┏━━

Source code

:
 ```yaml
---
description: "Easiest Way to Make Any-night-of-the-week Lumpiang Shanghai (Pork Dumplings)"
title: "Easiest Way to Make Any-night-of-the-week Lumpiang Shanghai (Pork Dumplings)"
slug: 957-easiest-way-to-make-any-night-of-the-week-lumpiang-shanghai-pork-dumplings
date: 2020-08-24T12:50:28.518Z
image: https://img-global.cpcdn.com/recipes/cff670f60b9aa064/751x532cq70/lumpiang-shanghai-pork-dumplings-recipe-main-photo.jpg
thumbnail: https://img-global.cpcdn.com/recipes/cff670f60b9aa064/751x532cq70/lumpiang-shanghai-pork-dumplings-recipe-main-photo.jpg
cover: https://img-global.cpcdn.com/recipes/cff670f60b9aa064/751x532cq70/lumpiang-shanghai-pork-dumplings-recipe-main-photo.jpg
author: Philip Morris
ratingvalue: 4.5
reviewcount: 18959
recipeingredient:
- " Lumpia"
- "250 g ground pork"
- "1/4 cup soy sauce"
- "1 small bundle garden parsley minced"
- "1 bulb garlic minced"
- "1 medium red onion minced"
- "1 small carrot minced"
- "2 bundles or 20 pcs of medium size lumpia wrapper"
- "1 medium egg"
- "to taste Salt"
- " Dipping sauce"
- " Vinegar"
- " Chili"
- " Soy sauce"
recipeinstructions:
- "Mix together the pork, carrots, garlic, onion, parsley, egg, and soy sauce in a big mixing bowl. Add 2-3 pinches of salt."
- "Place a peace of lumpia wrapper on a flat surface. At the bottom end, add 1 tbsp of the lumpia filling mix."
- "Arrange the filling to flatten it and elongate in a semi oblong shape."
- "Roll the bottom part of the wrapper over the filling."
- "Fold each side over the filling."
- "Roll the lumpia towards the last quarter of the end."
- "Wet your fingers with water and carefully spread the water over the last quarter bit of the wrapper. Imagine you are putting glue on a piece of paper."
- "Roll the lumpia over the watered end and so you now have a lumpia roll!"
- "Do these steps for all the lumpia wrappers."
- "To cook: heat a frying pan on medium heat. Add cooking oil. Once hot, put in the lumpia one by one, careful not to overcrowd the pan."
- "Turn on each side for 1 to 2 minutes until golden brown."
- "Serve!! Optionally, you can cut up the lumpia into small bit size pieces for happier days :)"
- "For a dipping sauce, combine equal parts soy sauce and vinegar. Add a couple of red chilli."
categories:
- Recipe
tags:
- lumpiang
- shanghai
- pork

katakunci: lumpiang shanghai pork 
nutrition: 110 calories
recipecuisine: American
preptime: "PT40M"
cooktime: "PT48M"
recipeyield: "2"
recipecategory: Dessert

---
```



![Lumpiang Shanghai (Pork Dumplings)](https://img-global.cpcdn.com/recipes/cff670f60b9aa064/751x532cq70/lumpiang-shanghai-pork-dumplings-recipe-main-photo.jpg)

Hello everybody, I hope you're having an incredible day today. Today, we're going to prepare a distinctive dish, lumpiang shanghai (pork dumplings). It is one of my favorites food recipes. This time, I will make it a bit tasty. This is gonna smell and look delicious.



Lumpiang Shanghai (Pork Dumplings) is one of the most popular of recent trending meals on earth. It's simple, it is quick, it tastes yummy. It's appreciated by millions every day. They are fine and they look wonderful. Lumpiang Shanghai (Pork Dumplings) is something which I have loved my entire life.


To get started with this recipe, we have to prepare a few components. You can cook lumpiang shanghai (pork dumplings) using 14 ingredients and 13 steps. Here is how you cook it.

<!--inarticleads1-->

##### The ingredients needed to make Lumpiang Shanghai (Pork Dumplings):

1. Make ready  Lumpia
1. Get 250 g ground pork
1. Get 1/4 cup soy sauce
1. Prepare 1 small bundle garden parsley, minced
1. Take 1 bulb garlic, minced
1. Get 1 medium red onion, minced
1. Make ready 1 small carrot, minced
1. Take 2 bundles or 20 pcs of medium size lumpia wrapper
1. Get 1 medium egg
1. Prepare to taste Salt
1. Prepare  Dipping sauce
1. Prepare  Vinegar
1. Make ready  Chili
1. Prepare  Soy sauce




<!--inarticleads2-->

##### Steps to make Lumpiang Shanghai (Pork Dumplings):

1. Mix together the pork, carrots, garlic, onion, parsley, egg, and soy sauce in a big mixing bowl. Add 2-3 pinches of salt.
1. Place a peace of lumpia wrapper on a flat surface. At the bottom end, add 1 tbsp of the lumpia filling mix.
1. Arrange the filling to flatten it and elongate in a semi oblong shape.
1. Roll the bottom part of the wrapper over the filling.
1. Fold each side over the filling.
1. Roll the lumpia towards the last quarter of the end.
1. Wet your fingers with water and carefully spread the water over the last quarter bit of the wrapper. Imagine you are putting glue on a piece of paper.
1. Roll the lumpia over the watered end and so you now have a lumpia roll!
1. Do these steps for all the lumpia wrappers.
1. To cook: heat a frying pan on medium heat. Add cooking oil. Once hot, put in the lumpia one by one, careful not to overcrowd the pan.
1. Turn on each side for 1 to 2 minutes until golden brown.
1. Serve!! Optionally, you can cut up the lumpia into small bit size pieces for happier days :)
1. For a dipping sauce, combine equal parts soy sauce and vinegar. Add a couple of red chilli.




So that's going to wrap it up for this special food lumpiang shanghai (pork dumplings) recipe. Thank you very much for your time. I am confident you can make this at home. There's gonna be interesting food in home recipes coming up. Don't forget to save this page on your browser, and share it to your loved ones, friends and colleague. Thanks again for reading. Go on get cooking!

┗━━

**Exercise details:** Write out the listing once more, matching it exactly.

**Answer space:**
Source code

:
 ```yaml
---
description: "Easiest Way to Make Any-night-of-the-week Lumpiang Shanghai (Pork Dumplings)"
title: "Easiest Way to Make Any-night-of-the-week Lumpiang Shanghai (Pork Dumplings)"
slug: 957-easiest-way-to-make-any-night-of-the-week-lumpiang-shanghai-pork-dumplings
date: 2020-08-24T12:50:28.518Z
image: https://img-global.cpcdn.com/recipes/cff670f60b9aa064/751x532cq70/lumpiang-shanghai-pork-dumplings-recipe-main-photo.jpg
thumbnail: https://img-global.cpcdn.com/recipes/cff670f60b9aa064/751x532cq70/lumpiang-shanghai-pork-dumplings-recipe-main-photo.jpg
cover: https://img-global.cpcdn.com/recipes/cff670f60b9aa064/751x532cq70/lumpiang-shanghai-pork-dumplings-recipe-main-photo.jpg
author: Philip Morris
ratingvalue: 4.5
reviewcount: 18959
recipeingredient:
- " Lumpia"
- "250 g ground pork"
- "1/4 cup soy sauce"
- "1 small bundle garden parsley minced"
- "1 bulb garlic minced"
- "1 medium red onion minced"
- "1 small carrot minced"
- "2 bundles or 20 pcs of medium size lumpia wrapper"
- "1 medium egg"
- "to taste Salt"
- " Dipping sauce"
- " Vinegar"
- " Chili"
- " Soy sauce"
recipeinstructions:
- "Mix together the pork, carrots, garlic, onion, parsley, egg, and soy sauce in a big mixing bowl. Add 2-3 pinches of salt."
- "Place a peace of lumpia wrapper on a flat surface. At the bottom end, add 1 tbsp of the lumpia filling mix."
- "Arrange the filling to flatten it and elongate in a semi oblong shape."
- "Roll the bottom part of the wrapper over the filling."
- "Fold each side over the filling."
- "Roll the lumpia towards the last quarter of the end."
- "Wet your fingers with water and carefully spread the water over the last quarter bit of the wrapper. Imagine you are putting glue on a piece of paper."
- "Roll the lumpia over the watered end and so you now have a lumpia roll!"
- "Do these steps for all the lumpia wrappers."
- "To cook: heat a frying pan on medium heat. Add cooking oil. Once hot, put in the lumpia one by one, careful not to overcrowd the pan."
- "Turn on each side for 1 to 2 minutes until golden brown."
- "Serve!! Optionally, you can cut up the lumpia into small bit size pieces for happier days :)"
- "For a dipping sauce, combine equal parts soy sauce and vinegar. Add a couple of red chilli."
categories:
- Recipe
tags:
- lumpiang
- shanghai
- pork

katakunci: lumpiang shanghai pork 
nutrition: 110 calories
recipecuisine: American
preptime: "PT40M"
cooktime: "PT48M"
recipeyield: "2"
recipecategory: Dessert

---
```



![Lumpiang Shanghai (Pork Dumplings)](https://img-global.cpcdn.com/recipes/cff670f60b9aa064/751x532cq70/lumpiang-shanghai-pork-dumplings-recipe-main-photo.jpg)

Hello everybody, I hope you're having an incredible day today. Today, we're going to prepare a distinctive dish, lumpiang shanghai (pork dumplings). It is one of my favorites food recipes. This time, I will make it a bit tasty. This is gonna smell and look delicious.



Lumpiang Shanghai (Pork Dumplings) is one of the most popular of recent trending meals on earth. It's simple, it is quick, it tastes yummy. It's appreciated by millions every day. They are fine and they look wonderful. Lumpiang Shanghai (Pork Dumplings) is something which I have loved my entire life.


To get started with this recipe, we have to prepare a few components. You can cook lumpiang shanghai (pork dumplings) using 14 ingredients and 13 steps. Here is how you cook it.

<!--inarticleads1-->

##### The ingredients needed to make Lumpiang Shanghai (Pork Dumplings):

1. Make ready  Lumpia
1. Get 250 g ground pork
1. Get 1/4 cup soy sauce
1. Prepare 1 small bundle garden parsley, minced
1. Take 1 bulb garlic, minced
1. Get 1 medium red onion, minced
1. Make ready 1 small carrot, minced
1. Take 2 bundles or 20 pcs of medium size lumpia wrapper
1. Get 1 medium egg
1. Prepare to taste Salt
1. Prepare  Dipping sauce
1. Prepare  Vinegar
1. Make ready  Chili
1. Prepare  Soy sauce




<!--inarticleads2-->

##### Steps to make Lumpiang Shanghai (Pork Dumplings):

1. Mix together the pork, carrots, garlic, onion, parsley, egg, and soy sauce in a big mixing bowl. Add 2-3 pinches of salt.
1. Place a peace of lumpia wrapper on a flat surface. At the bottom end, add 1 tbsp of the lumpia filling mix.
1. Arrange the filling to flatten it and elongate in a semi oblong shape.
1. Roll the bottom part of the wrapper over the filling.
1. Fold each side over the filling.
1. Roll the lumpia towards the last quarter of the end.
1. Wet your fingers with water and carefully spread the water over the last quarter bit of the wrapper. Imagine you are putting glue on a piece of paper.
1. Roll the lumpia over the watered end and so you now have a lumpia roll!
1. Do these steps for all the lumpia wrappers.
1. To cook: heat a frying pan on medium heat. Add cooking oil. Once hot, put in the lumpia one by one, careful not to overcrowd the pan.
1. Turn on each side for 1 to 2 minutes until golden brown.
1. Serve!! Optionally, you can cut up the lumpia into small bit size pieces for happier days :)
1. For a dipping sauce, combine equal parts soy sauce and vinegar. Add a couple of red chilli.




So that's going to wrap it up for this special food lumpiang shanghai (pork dumplings) recipe. Thank you very much for your time. I am confident you can make this at home. There's gonna be interesting food in home recipes coming up. Don't forget to save this page on your browser, and share it to your loved ones, friends and colleague. Thanks again for reading. Go on get cooking!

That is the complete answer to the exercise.